### Source information ###

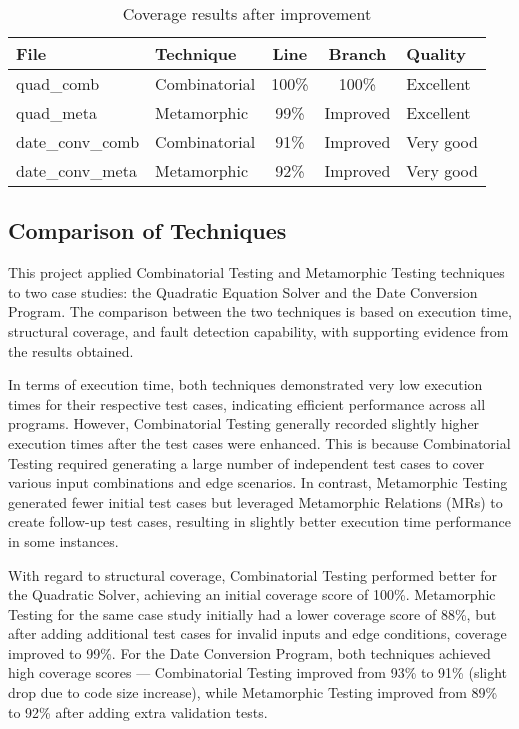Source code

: \documentclass[conference]{IEEEtran}
\begin{document}
\begin{table}[htbp]
\caption{Coverage results after improvement}
\centering
\begin{tabular}{|l|l|c|c|l|}
\hline
File & Technique & Line & Branch & Quality \\
\hline
quad\_comb & Combinatorial & 100\% & 100\% & Excellent \\
quad\_meta & Metamorphic   & 99\%  & Improved & Excellent \\
date\_conv\_comb & Combinatorial & 91\%  & Improved & Very good \\
date\_conv\_meta & Metamorphic   & 92\%  & Improved & Very good \\
\hline
\end{tabular}
\end{table}
    
    
\subsection{Comparison of Techniques}
This project applied Combinatorial Testing and Metamorphic Testing techniques to two case studies: the Quadratic Equation Solver and the Date Conversion Program. The comparison between the two techniques is based on execution time, structural coverage, and fault detection capability, with supporting evidence from the results obtained.

In terms of execution time, both techniques demonstrated very low execution times for their respective test cases, indicating efficient performance across all programs. However, Combinatorial Testing generally recorded slightly higher execution times after the test cases were enhanced. This is because Combinatorial Testing required generating a large number of independent test cases to cover various input combinations and edge scenarios. In contrast, Metamorphic Testing generated fewer initial test cases but leveraged Metamorphic Relations (MRs) to create follow-up test cases, resulting in slightly better execution time performance in some instances.

With regard to structural coverage, Combinatorial Testing performed better for the Quadratic Solver, achieving an initial coverage score of 100\%. Metamorphic Testing for the same case study initially had a lower coverage score of 88\%, but after adding additional test cases for invalid inputs and edge conditions, coverage improved to 99\%. For the Date Conversion Program, both techniques achieved high coverage scores --- Combinatorial Testing improved from 93\% to 91\% (slight drop due to code size increase), while Metamorphic Testing improved from 89\% to 92\% after adding extra validation tests.
\end{document}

###

Task description: Transcribe the entries above word for word, but leave every picture out of your copy.

Solved problem:
Source code

: \documentclass[conference]{IEEEtran}
\begin{document}
\begin{table}[htbp]
\caption{Coverage results after improvement}
\centering
\begin{tabular}{|l|l|c|c|l|}
\hline
File & Technique & Line & Branch & Quality \\
\hline
quad\_comb & Combinatorial & 100\% & 100\% & Excellent \\
quad\_meta & Metamorphic   & 99\%  & Improved & Excellent \\
date\_conv\_comb & Combinatorial & 91\%  & Improved & Very good \\
date\_conv\_meta & Metamorphic   & 92\%  & Improved & Very good \\
\hline
\end{tabular}
\end{table}
    
    
\subsection{Comparison of Techniques}
This project applied Combinatorial Testing and Metamorphic Testing techniques to two case studies: the Quadratic Equation Solver and the Date Conversion Program. The comparison between the two techniques is based on execution time, structural coverage, and fault detection capability, with supporting evidence from the results obtained.

In terms of execution time, both techniques demonstrated very low execution times for their respective test cases, indicating efficient performance across all programs. However, Combinatorial Testing generally recorded slightly higher execution times after the test cases were enhanced. This is because Combinatorial Testing required generating a large number of independent test cases to cover various input combinations and edge scenarios. In contrast, Metamorphic Testing generated fewer initial test cases but leveraged Metamorphic Relations (MRs) to create follow-up test cases, resulting in slightly better execution time performance in some instances.

With regard to structural coverage, Combinatorial Testing performed better for the Quadratic Solver, achieving an initial coverage score of 100\%. Metamorphic Testing for the same case study initially had a lower coverage score of 88\%, but after adding additional test cases for invalid inputs and edge conditions, coverage improved to 99\%. For the Date Conversion Program, both techniques achieved high coverage scores --- Combinatorial Testing improved from 93\% to 91\% (slight drop due to code size increase), while Metamorphic Testing improved from 89\% to 92\% after adding extra validation tests.
\end{document}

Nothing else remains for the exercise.